* _Work request_
Your answer should be every line below that includes the word "tower".

* _Stored data_
-- Opening Marker --
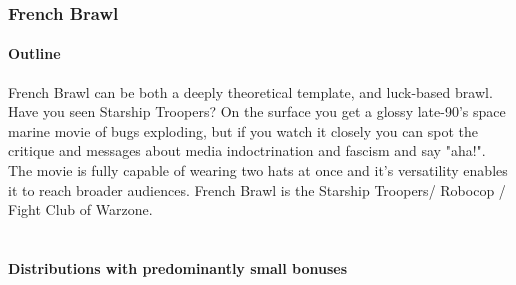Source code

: \subsubsection{French Brawl}

\paragraph{Outline}

French Brawl can be both a deeply theoretical template, and luck-based brawl. Have you seen Starship Troopers? On the surface you get a glossy late-90's space marine movie of bugs exploding, but if you watch it closely you can spot the critique and messages about media indoctrination and fascism and say "aha!". The movie is fully capable of wearing two hats at once and it's versatility enables it to reach broader audiences. French Brawl is the Starship Troopers/ Robocop / Fight Club of Warzone.
\\
\\
\paragraph{Distributions with predominantly small bonuses}


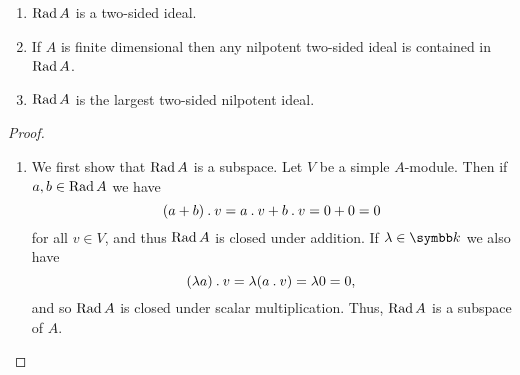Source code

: \begin{prp}{}{}
    \begin{enumerate}
        \item \(\operatorname{Rad} A\) is a two-sided ideal.
        \item If \(A\) is finite dimensional then any nilpotent two-sided ideal is contained in \(\operatorname{Rad} A\).
        \item \(\operatorname{Rad} A\) is the largest two-sided nilpotent ideal.
    \end{enumerate}
    \begin{proof}
        \begin{enumerate}
            \item We first show that \(\operatorname{Rad} A\) is a subspace.
            Let \(V\) be a simple \(A\)-module.
            Then if \(a, b \in \operatorname{Rad} A\) we have 
            \begin{equation}
                (a + b) \mathbin{.} v = a \mathbin{.} v + b \mathbin{.} v = 0 + 0 = 0
            \end{equation}
            for all \(v \in V\), and thus \(\operatorname{Rad} A\) is closed under addition.
            If \(\lambda \in \field\) we also have
            \begin{equation}
                (\lambda a) \mathbin{.} v = \lambda(a \mathbin{.} v) = \lambda 0 = 0,
            \end{equation}
            and so \(\operatorname{Rad} A\) is closed under scalar multiplication.
            Thus, \(\operatorname{Rad} A\) is a subspace of \(A\).
            

\end{enumerate}
\end{proof}
\end{prp}
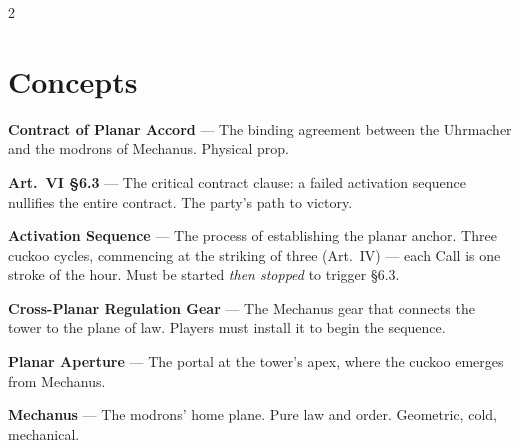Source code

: \documentclass[10pt,letterpaper]{article}
\begin{document}
\begin{multicols}{2}
\section*{Concepts}

\textbf{Contract of Planar Accord} --- The binding agreement between the Uhrmacher and the modrons of Mechanus. Physical prop.

\textbf{Art.\ VI \S6.3} --- The critical contract clause: a failed activation sequence nullifies the entire contract. The party's path to victory.

\textbf{Activation Sequence} --- The process of establishing the planar anchor. Three cuckoo cycles, commencing at the striking of three (Art.\ IV) --- each Call is one stroke of the hour. Must be started \textit{then stopped} to trigger \S6.3.

\textbf{Cross-Planar Regulation Gear} --- The Mechanus gear that connects the tower to the plane of law. Players must install it to begin the sequence.

\textbf{Planar Aperture} --- The portal at the tower's apex, where the cuckoo emerges from Mechanus.

\textbf{Mechanus} --- The modrons' home plane. Pure law and order. Geometric, cold, mechanical.

\end{multicols}
\end{document}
-- Closing Marker --
* _Solution to this problem_
\textbf{Cross-Planar Regulation Gear} --- The Mechanus gear that connects the tower to the plane of law. Players must install it to begin the sequence.
\textbf{Planar Aperture} --- The portal at the tower's apex, where the cuckoo emerges from Mechanus.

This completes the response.